> _Information_:
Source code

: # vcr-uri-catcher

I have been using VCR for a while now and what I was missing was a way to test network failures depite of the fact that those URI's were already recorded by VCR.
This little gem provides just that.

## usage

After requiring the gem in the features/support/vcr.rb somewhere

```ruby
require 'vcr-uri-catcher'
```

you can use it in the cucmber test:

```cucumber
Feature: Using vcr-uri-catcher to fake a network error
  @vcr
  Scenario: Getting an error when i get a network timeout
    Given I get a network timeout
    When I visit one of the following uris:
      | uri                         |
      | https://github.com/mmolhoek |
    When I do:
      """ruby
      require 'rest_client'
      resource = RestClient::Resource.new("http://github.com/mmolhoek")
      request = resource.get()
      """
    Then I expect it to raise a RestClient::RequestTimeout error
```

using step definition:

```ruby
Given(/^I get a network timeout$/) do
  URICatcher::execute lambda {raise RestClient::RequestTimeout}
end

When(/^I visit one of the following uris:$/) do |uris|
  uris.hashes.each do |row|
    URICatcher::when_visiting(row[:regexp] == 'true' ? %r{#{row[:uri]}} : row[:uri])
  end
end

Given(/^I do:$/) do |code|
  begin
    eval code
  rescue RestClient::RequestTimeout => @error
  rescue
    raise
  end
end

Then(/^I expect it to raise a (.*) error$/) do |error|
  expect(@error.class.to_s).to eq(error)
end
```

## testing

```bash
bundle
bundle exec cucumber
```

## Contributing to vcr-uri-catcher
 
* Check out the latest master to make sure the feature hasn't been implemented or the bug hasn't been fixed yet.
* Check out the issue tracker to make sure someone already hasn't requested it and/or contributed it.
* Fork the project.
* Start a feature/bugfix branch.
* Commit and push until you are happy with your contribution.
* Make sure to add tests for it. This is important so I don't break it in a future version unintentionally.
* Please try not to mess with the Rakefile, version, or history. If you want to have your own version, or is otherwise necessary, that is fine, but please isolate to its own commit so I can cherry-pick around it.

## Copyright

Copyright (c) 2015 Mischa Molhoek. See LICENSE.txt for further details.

...

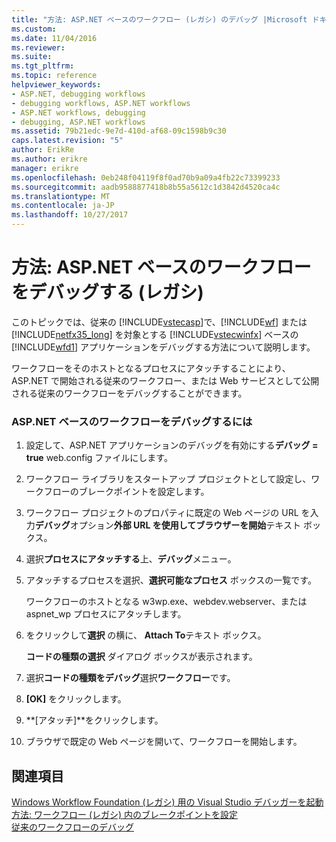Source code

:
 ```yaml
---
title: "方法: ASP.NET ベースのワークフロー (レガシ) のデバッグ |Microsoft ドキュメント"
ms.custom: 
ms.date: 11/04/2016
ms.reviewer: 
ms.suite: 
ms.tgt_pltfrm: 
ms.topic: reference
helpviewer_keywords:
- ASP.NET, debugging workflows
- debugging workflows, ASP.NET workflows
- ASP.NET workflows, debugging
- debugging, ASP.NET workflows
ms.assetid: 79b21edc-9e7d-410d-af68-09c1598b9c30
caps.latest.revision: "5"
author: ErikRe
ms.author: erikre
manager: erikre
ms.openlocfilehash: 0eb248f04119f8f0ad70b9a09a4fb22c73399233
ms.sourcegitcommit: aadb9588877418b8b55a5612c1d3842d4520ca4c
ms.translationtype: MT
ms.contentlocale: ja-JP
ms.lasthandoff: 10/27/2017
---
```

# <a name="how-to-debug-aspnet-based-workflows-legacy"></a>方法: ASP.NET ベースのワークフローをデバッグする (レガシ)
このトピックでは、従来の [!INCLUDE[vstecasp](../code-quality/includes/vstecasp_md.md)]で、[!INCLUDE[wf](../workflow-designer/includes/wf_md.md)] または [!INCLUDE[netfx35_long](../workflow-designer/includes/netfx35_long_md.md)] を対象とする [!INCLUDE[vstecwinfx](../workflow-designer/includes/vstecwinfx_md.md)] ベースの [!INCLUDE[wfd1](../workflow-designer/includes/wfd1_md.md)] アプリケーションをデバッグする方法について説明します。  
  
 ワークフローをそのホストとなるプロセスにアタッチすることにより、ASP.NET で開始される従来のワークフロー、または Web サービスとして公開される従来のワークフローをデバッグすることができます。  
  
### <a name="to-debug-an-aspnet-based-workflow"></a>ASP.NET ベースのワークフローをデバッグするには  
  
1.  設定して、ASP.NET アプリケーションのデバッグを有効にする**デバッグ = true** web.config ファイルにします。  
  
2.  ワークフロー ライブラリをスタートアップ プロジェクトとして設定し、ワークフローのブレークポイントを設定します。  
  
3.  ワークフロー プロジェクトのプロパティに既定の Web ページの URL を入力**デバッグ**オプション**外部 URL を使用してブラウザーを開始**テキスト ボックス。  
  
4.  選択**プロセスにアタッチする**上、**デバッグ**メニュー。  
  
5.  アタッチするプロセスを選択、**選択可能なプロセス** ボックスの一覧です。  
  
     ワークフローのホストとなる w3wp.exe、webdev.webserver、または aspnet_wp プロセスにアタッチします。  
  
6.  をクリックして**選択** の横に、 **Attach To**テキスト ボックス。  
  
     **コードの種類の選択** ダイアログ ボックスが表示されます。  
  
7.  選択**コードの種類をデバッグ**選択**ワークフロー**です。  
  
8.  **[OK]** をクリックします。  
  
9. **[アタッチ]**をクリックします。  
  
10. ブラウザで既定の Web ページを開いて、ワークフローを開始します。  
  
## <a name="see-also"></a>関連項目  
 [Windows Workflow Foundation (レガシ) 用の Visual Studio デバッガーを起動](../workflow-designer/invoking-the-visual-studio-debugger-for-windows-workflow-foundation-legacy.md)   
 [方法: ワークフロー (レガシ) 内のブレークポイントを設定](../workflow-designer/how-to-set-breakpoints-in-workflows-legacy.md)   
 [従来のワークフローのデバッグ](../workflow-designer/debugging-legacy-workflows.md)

--

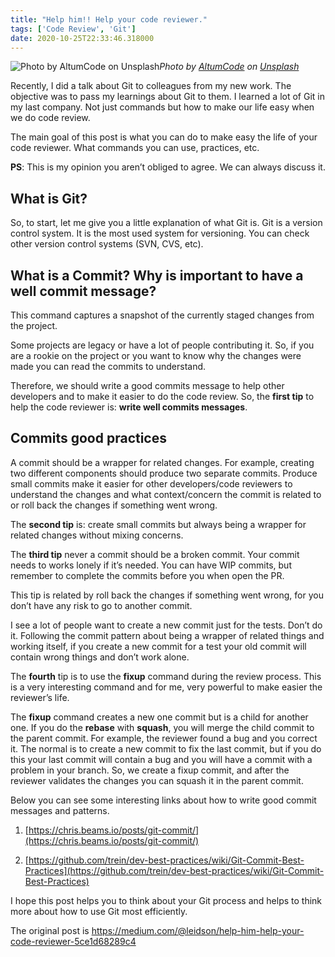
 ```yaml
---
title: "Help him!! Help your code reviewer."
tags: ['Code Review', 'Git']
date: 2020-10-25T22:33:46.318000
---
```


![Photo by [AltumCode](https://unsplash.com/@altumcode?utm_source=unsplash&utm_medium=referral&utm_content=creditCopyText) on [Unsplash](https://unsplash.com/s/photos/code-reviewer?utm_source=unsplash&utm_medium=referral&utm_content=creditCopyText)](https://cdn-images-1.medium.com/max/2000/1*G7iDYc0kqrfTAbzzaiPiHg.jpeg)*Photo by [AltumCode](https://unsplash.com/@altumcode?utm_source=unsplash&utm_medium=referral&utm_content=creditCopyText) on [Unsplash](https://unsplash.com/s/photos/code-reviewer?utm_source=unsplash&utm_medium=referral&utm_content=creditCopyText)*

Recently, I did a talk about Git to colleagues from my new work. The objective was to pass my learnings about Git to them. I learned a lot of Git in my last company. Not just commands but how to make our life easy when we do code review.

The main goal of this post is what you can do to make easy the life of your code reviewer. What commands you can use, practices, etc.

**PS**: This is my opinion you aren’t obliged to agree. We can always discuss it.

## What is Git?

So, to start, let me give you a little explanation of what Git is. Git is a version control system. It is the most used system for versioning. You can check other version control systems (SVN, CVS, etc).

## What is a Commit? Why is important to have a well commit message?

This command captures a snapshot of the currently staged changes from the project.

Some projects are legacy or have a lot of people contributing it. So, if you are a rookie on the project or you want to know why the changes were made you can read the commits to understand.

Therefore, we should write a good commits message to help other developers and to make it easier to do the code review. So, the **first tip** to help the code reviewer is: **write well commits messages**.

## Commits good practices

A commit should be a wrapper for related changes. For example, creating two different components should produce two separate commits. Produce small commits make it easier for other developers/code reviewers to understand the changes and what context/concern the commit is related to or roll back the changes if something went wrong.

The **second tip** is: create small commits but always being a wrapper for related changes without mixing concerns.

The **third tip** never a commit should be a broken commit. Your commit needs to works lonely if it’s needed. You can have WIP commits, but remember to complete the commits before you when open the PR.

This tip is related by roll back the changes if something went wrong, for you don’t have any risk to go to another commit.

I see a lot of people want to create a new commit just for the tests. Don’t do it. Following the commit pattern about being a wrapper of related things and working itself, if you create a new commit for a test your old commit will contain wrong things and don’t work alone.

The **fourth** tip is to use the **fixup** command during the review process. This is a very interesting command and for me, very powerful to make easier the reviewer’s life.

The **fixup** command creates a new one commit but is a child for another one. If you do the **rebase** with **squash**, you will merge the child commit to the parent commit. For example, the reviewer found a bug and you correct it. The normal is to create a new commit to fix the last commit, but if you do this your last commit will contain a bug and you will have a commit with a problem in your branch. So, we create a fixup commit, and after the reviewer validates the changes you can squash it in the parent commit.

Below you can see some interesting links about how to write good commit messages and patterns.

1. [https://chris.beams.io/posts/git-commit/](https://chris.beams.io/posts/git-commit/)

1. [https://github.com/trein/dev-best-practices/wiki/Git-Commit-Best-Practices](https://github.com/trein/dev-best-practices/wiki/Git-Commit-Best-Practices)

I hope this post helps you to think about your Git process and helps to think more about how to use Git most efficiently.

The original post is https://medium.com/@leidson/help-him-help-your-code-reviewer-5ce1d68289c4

> _Work task_: Extract each line holding the word "project" from the records.

> _Reply_:
* Fork the project.
This command captures a snapshot of the currently staged changes from the project.
Some projects are legacy or have a lot of people contributing it. So, if you are a rookie on the project or you want to know why the changes were made you can read the commits to understand.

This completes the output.